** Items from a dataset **

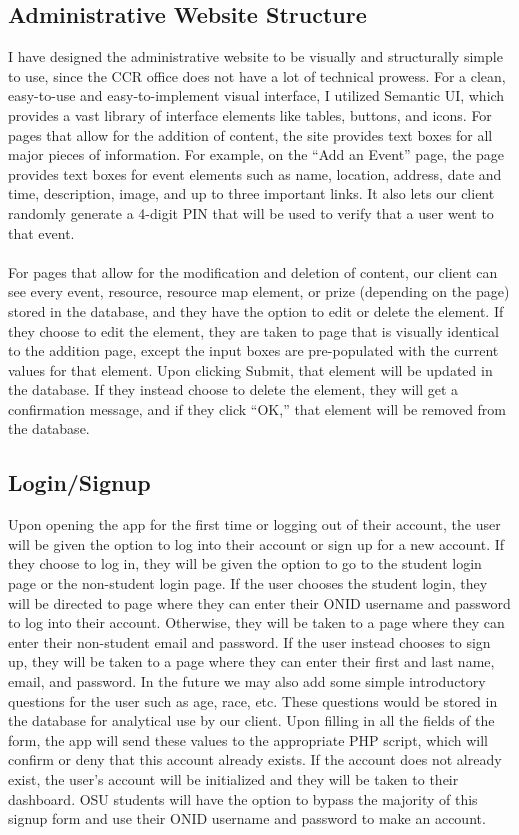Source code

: \documentclass[onecolumn, draftclsnofoot,10pt, compsoc]{IEEEtran}
\begin{document}
	\subsection{Administrative Website Structure}
		I have designed the administrative website to be visually and structurally simple to use, since the CCR office does not have a lot of technical prowess. For a clean, easy-to-use and easy-to-implement visual interface, I utilized Semantic UI, which provides a vast library of interface elements like tables, buttons, and icons. For pages that allow for the addition of content, the site provides text boxes for all major pieces of information. For example, on the “Add an Event” page, the page provides text boxes for event elements such as name, location, address, date and time, description, image, and up to three important links. It also lets our client randomly generate a 4-digit PIN that will be used to verify that a user went to that event. \\ \\
		For pages that allow for the modification and deletion of content, our client can see every event, resource, resource map element, or prize (depending on the page) stored in the database, and they have the option to edit or delete the element. If they choose to edit the element, they are taken to page that is visually identical to the addition page, except the input boxes are pre-populated with the current values for that element. Upon clicking Submit, that element will be updated in the database. If they instead choose to delete the element, they will get a confirmation message, and if they click “OK,” that element will be removed from the database.

	\subsection{Login/Signup}
		Upon opening the app for the first time or logging out of their account, the user will be given the option to log into their account or sign up for a new account. If they choose to log in, they will be given the option to go to the student login page or the non-student login page. If the user chooses the student login, they will be directed to page where they can enter their ONID username and password to log into their account. Otherwise, they will be taken to a page where they can enter their non-student email and password. If the user instead chooses to sign up, they will be taken to a page where they can enter their first and last name, email, and password. In the future we may also add some simple introductory questions for the user such as age, race, etc. These questions would be stored in the database for analytical use by our client. Upon filling in all the fields of the form, the app will send these values to the appropriate PHP script, which will confirm or deny that this account already exists. If the account does not already exist, the user’s account will be initialized and they will be taken to their dashboard. OSU students will have the option to bypass the majority of this signup form and use their ONID username and password to make an account. \\ \\
\end{document}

** Instructions to follow **
Each record must be quoted in full and exactly. Do not include the pictures.

** Written response **
Source code

: \documentclass[onecolumn, draftclsnofoot,10pt, compsoc]{IEEEtran}
\begin{document}
	\subsection{Administrative Website Structure}
		I have designed the administrative website to be visually and structurally simple to use, since the CCR office does not have a lot of technical prowess. For a clean, easy-to-use and easy-to-implement visual interface, I utilized Semantic UI, which provides a vast library of interface elements like tables, buttons, and icons. For pages that allow for the addition of content, the site provides text boxes for all major pieces of information. For example, on the “Add an Event” page, the page provides text boxes for event elements such as name, location, address, date and time, description, image, and up to three important links. It also lets our client randomly generate a 4-digit PIN that will be used to verify that a user went to that event. \\ \\
		For pages that allow for the modification and deletion of content, our client can see every event, resource, resource map element, or prize (depending on the page) stored in the database, and they have the option to edit or delete the element. If they choose to edit the element, they are taken to page that is visually identical to the addition page, except the input boxes are pre-populated with the current values for that element. Upon clicking Submit, that element will be updated in the database. If they instead choose to delete the element, they will get a confirmation message, and if they click “OK,” that element will be removed from the database.

	\subsection{Login/Signup}
		Upon opening the app for the first time or logging out of their account, the user will be given the option to log into their account or sign up for a new account. If they choose to log in, they will be given the option to go to the student login page or the non-student login page. If the user chooses the student login, they will be directed to page where they can enter their ONID username and password to log into their account. Otherwise, they will be taken to a page where they can enter their non-student email and password. If the user instead chooses to sign up, they will be taken to a page where they can enter their first and last name, email, and password. In the future we may also add some simple introductory questions for the user such as age, race, etc. These questions would be stored in the database for analytical use by our client. Upon filling in all the fields of the form, the app will send these values to the appropriate PHP script, which will confirm or deny that this account already exists. If the account does not already exist, the user’s account will be initialized and they will be taken to their dashboard. OSU students will have the option to bypass the majority of this signup form and use their ONID username and password to make an account. \\ \\
\end{document}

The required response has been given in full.